How we use Storybook for documentation and code reviews

What are components?

Thinking in terms of components has made frontend development a lot easier to reason about and codebases much more maintainable compared to traditional architectures like MVC etc.

Components are like lego blocks — they’re self-contained UI elements which can be combined with other components to create bigger UI elements. A screen is actually a big component composed of multiple smaller components. It’s components all the way down!

To illustrate the above point, let’s take the ProductListItem component. This component is composed of multiple smaller components like ProductItemPills, ProductItemBadge, ProductItemLabel, ProductPrice, AtcButton etc (Sorry, naming is hard 😉). This component is used by the ProductList component to display a list of products which is again used by screen-level components like Cart, MyList, OrderDetail etc.

The property of components to be self-contained makes decoupling them from the host frontend application trivial. They can be easily extracted to a component library repo and shared with all the different frontend applications inside an organisation or even open sourced to be used by others.

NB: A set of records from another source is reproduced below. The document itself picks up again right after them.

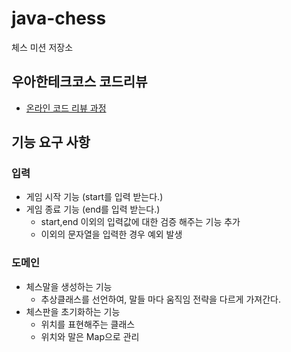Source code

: # java-chess

체스 미션 저장소

## 우아한테크코스 코드리뷰

- [온라인 코드 리뷰 과정](https://github.com/woowacourse/woowacourse-docs/blob/master/maincourse/README.md)

## 기능 요구 사항
### 입력
- 게임 시작 기능 (start를 입력 받는다.)
- 게임 종료 기능 (end를 입력 받는다.)
  - start,end 이외의 입력값에 대한 검증 해주는 기능 추가
  - 이외의 문자열을 입력한 경우 예외 발생

### 도메인
- 체스말을 생성하는 기능
  - 추상클래스를 선언하여, 말들 마다 움직임 전략을 다르게 가져간다.
- 체스판을 초기화하는 기능
  - 위치를 표현해주는 클래스
  - 위치와 말은 Map으로 관리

Storybook is a tool for organising such a component library. We also use it for other purposes like documenting component states and communicating changes in PRs.

Documenting states

In UI design, component “states” are the different ways a component visually varies. A classic example is a Button component with states like Default, Hover, Disabled, Loading etc

Now, while documenting these Button states are useful, this is not a strong value proposition for introducing a new tool like Storybook to your dev/design workflow. Let’s take a more useful example — ProductListItem and ProductGridItem. These components are very congested visually since they pack a lot of information into a tiny space.

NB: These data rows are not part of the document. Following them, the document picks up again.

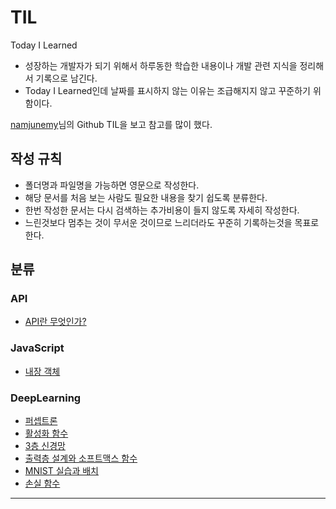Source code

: # TIL

Today I Learned

- 성장하는 개발자가 되기 위해서 하루동한 학습한 내용이나 개발 관련 지식을 정리해서 기록으로 남긴다.
- Today I Learned인데 날짜를 표시하지 않는 이유는 조급해지지 않고 꾸준하기 위함이다.

[namjunemy](https://github.com/namjunemy/TIL)님의 Github TIL을 보고 참고를 많이 했다.

## 작성 규칙

- 폴더명과 파일명을 가능하면 영문으로 작성한다.
- 해당 문서를 처음 보는 사람도 필요한 내용을 찾기 쉽도록 분류한다.
- 한번 작성한 문서는 다시 검색하는 추가비용이 들지 않도록 자세히 작성한다.
- 느린것보다 멈추는 것이 무서운 것이므로 느리더라도 꾸준히 기록하는것을 목표로 한다.

## 분류

### API

- [API란 무엇인가?](./docs/WEB/API.md)

### JavaScript

- [내장 객체](./docs/WEB/Built-in_Object.md)

### DeepLearning

- [퍼셉트론](./docs/DeepLearning/1_Perceptron.md)
- [활성화 함수](./docs/DeepLearning/2_Activation_Function.ipynb)
- [3층 신경망](./docs/DeepLearning/3_3layer_nueral_network.ipynb)
- [출력층 설계와 소프트맥스 함수](./docs/DeepLearning/4_outputlayer_softmax.ipynb)
- [MNIST 실습과 배치](./docs/DeepLearning/5_MNIST_practice_batch.ipynb)
- [손실 함수](./docs/DeepLearning/6_loss_function.ipynb)

---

Depending on the product attributes, the above components can have any of the below states and they can also have states depending on the screen they’re used in (You can’t remove a product from your OrderDetail screen etc). Few states of ProductListItem component:

While designing UIs, the less space you have the more challenging it is to add more information or elements to it. The ProductListItem and ProductGridItem components are also frequently changing. Before making a change, you’d want to first see the different states of these components so you can better understand the constraints and edge cases. For this, you can create a static image with different component states in Sketch or Photoshop as documentation, but this not 100% what customers see — There might be some differences between design and actual implementation. Or you can go through the millions of products and different screens in your frontend to see the different states. The ProductListItem is also responsive, so you might need to do this exercise in different form factors!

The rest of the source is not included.